» RECORDS SUPPLIED:
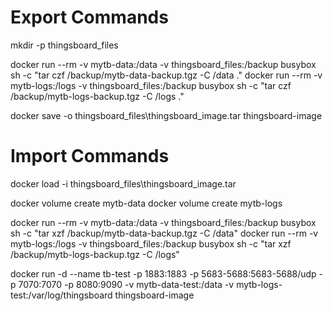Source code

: # Export Commands
mkdir -p thingsboard_files

docker run --rm -v mytb-data:/data -v thingsboard_files:/backup busybox sh -c "tar czf /backup/mytb-data-backup.tgz -C /data ."
docker run --rm -v mytb-logs:/logs -v thingsboard_files:/backup busybox sh -c "tar czf /backup/mytb-logs-backup.tgz -C /logs ."

docker save -o thingsboard_files\thingsboard_image.tar thingsboard-image

# Import Commands
docker load -i thingsboard_files\thingsboard_image.tar

docker volume create mytb-data
docker volume create mytb-logs

docker run --rm -v mytb-data:/data -v thingsboard_files:/backup busybox sh -c "tar xzf /backup/mytb-data-backup.tgz -C /data"
docker run --rm -v mytb-logs:/logs -v thingsboard_files:/backup busybox sh -c "tar xzf /backup/mytb-logs-backup.tgz -C /logs"

docker run -d --name tb-test -p 1883:1883 -p 5683-5688:5683-5688/udp -p 7070:7070 -p 8080:9090 -v mytb-data-test:/data -v mytb-logs-test:/var/log/thingsboard thingsboard-image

» REQUIRED ACTION: Take exactly the lines from the one containing "docker volume create mytb-logs" through the one containing "xzf /backup/mytb-logs-backup.tgz -C" in the data above, and output them with nothing added.

» ANSWER BELOW:
docker volume create mytb-logs

docker run --rm -v mytb-data:/data -v thingsboard_files:/backup busybox sh -c "tar xzf /backup/mytb-data-backup.tgz -C /data"
docker run --rm -v mytb-logs:/logs -v thingsboard_files:/backup busybox sh -c "tar xzf /backup/mytb-logs-backup.tgz -C /logs"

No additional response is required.